Geçtiğimiz cumartesi günü Fashionist’16 Fuarı’nda Tuvana Büyükçınar fırtınası vardı! Moda dünyamızın her daim en çok parlayan yıldızlarından, her yaptığı işe ayrı bayıldığım Büyükçınar ‘Bir Yaz Gecesi Rüyası’ defilesiyle yine efsaneydi.
Büyükçınar’ın zevki defile için özel olarak hazırlanan dev şamdanlar ve ışıl ışıl mumlarla süslenmiş kokteyl alanından başlıyordu. Defilenin sunumu ve dekoru da etkileyiciliğiyle yine onun farkını yansıtıyordu.
Koleksiyona gelince, ‘Tuvanam’ markasının daha adını görünce bile heyecanlanan sıkı bir takipçisi olarak, her zamanki gibi her bir tasarımı hayranlıktan ağzım beş karış açık izledim.
Romantizm etkisinin hissedildiği, sade renklerin yoğun el işçiliğiyle birleştiği, Büyükçınar’ın sıra dışı ve kendine has çizgisinin her ayrıntıda karşımıza çıktığı defile tam anlamıyla büyüleyiciydi.
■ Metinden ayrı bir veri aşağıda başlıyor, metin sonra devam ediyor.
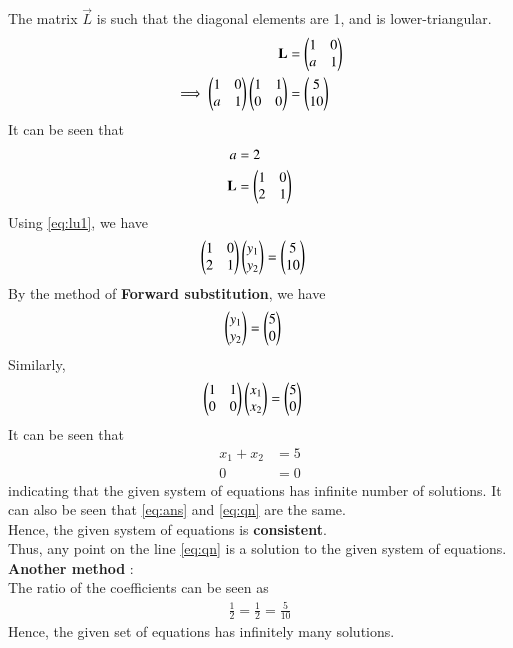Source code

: \documentclass[journal]{IEEEtran}
\begin{document}
The matrix $\vec{L}$ is such that the diagonal elements are 1, and is lower-triangular.
\begin{align}
	\mathbf{L} &= \begin{pmatrix}1 & 0 \\ a & 1\end{pmatrix} \\
	\implies \begin{pmatrix}1 & 0 \\ a & 1\end{pmatrix} \begin{pmatrix}1 & 1 \\ 0 & 0\end{pmatrix} &= \begin{pmatrix}5 \\ 10\end{pmatrix}
\end{align}
It can be seen that
\begin{align}
	a &= 2 \\
	\mathbf{L} &= \begin{pmatrix}1 & 0 \\ 2 & 1\end{pmatrix}
\end{align}
Using \eqref{eq:lu1}, we have
\begin{align}
	\begin{pmatrix}1 & 0 \\ 2 & 1\end{pmatrix} \begin{pmatrix}y_{1} \\ y_{2}\end{pmatrix} &= \begin{pmatrix}5 \\ 10\end{pmatrix}
\end{align}
By the method of \textbf{Forward substitution}, we have
\begin{align}
	\begin{pmatrix}y_{1} \\ y_{2}\end{pmatrix} &= \begin{pmatrix}5 \\ 0\end{pmatrix}
\end{align}
Similarly, 
\begin{align}
	\begin{pmatrix}1 & 1 \\ 0 & 0\end{pmatrix} \begin{pmatrix}x_{1} \\ x_{2}\end{pmatrix} &= \begin{pmatrix}5 \\ 0\end{pmatrix} \label{eq:ans2}
\end{align}
It can be seen that
\begin{align}
	x_{1} + x_{2} &= 5 \label{eq:ans} \\
	0 &= 0
\end{align}
indicating that the given system of equations has infinite number of solutions. It can also be seen that \eqref{eq:ans} and \eqref{eq:qn} are the same. \\
Hence, the given system of equations is \textbf{consistent}. \\
Thus, any point on the line \eqref{eq:qn} is a solution to the given system of equations. \\
\textbf{Another method} : \\
The ratio of the coefficients can be seen as
\begin{align}
	\frac{1}{2} = \frac{1}{2} = \frac{5}{10}
\end{align}
Hence, the given set of equations has infinitely many solutions. \\
\end{document}
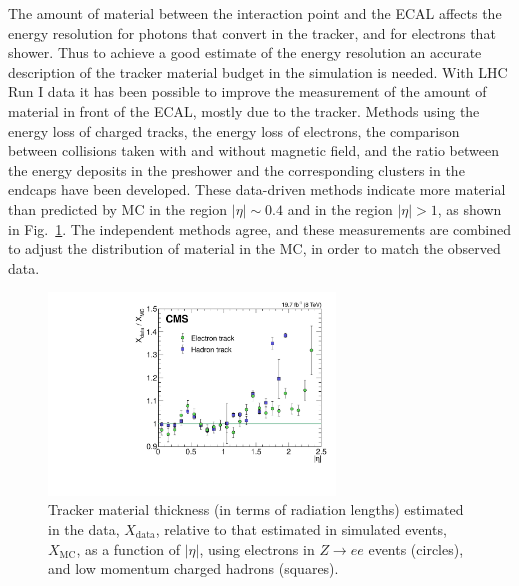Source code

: \documentclass[journal]{IEEEtran}
\begin{document}
The amount of material between the interaction point and the ECAL affects the energy resolution for photons that convert in the tracker, and for electrons that shower. Thus to achieve a good estimate of the energy resolution an accurate description of the tracker material budget in the simulation is needed. 
With LHC Run I data it has been possible to improve the measurement of the amount of material in front of the ECAL, mostly due to the tracker. Methods using the energy loss of charged tracks, the energy loss of electrons, the comparison between collisions taken with and without magnetic field, and the ratio between the energy deposits in the preshower and the corresponding clusters in the endcaps have been developed. These data-driven methods indicate more material than predicted by MC in the region $\vert\eta\vert \sim 0.4$ and in the region $\vert\eta\vert>1$, as shown in Fig.~\ref{fig:material}. The independent methods agree, and these measurements are combined to adjust the distribution of material in the MC, in order to match the observed data.
%
\begin{figure}[!t]
  \begin{center}
    \includegraphics[width=3.0in]{material}
    \caption{Tracker material thickness (in terms of radiation lengths) estimated in the data, $X_\mathrm{data}$, relative to that estimated in simulated events, $X_\mathrm{MC}$, as a function of $\vert\eta\vert$, using electrons in $Z\to ee$ events (circles), and low momentum charged hadrons (squares). \label{fig:material}}
  \end{center}
\end{figure}
%
\end{document}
Defiledeki tasarımların tümüne birden sahip olmak imkansız olduğundan, bir anlamda bana aklımı da oynattırmadı değil! Gerçi ben her ‘Tuvanam’ defilesinde aynı hissi yaşadığım için artık alıştım!
KELİMELER KİFAYETSİZ!
Hani bazı şeyler karşısında adeta dili tutulur insanın, şoktan yorum dahi yapamayacak hale gelir, beyni donar adeta, kelimeler anlamını yitirir! İşte Tuğçe Kazaz’ın son olarak canlı yayındaki saygı duruşunu ve İstiklal Marşı’nı söyleyişini görmenin bendeki etkisi tam da böyle oldu!
Şehitlerimizi milletçe saygıyla anıyoruz ve her kaybımızda yüreğimiz dağlanıyor tabii ki ama her şeyin bir yeri var ve konuk olduğu programda bir anda saygı duruşuna geçmesini kimsenin ‘duyarlılık’ olarak algıladığını sanmıyorum. O cümlemize yaşattığı şoklara bir yenisini ekledi, bizde ise bir kez daha kelimeler kifayetsiz kaldı!
GÜL SATAN GENÇ AKLIMDAN ÇIKMIYOR
Beyoğlu’nda bir gece kulübünün önünde gül satan bir gençle sohbet ettim. Hani normalde o gülleri satana kadar insanlara yapışan çocuklara alışkınız, o ise öylesine gururlu ve ağırbaşlıydı ki… Çok çocuklu bir aileden geldiğini, yaşadığı yerdeki huzursuzluklardan bunalıp küçücük yaşında bir başına İstanbul’a gelmek zorunda kaldığını anlattı. “Gül satarak geçinebiliyor musun?” diye sordum, “Yattığım yerin parasını ödüyorum, sevdiğim kızla internetten konuşmak için para ödüyorum, eğer elimde para artarsa onu da ihtiyacı olan arkadaşlarla paylaşıyorum ama çok zorlanıyorum tabii” dedi.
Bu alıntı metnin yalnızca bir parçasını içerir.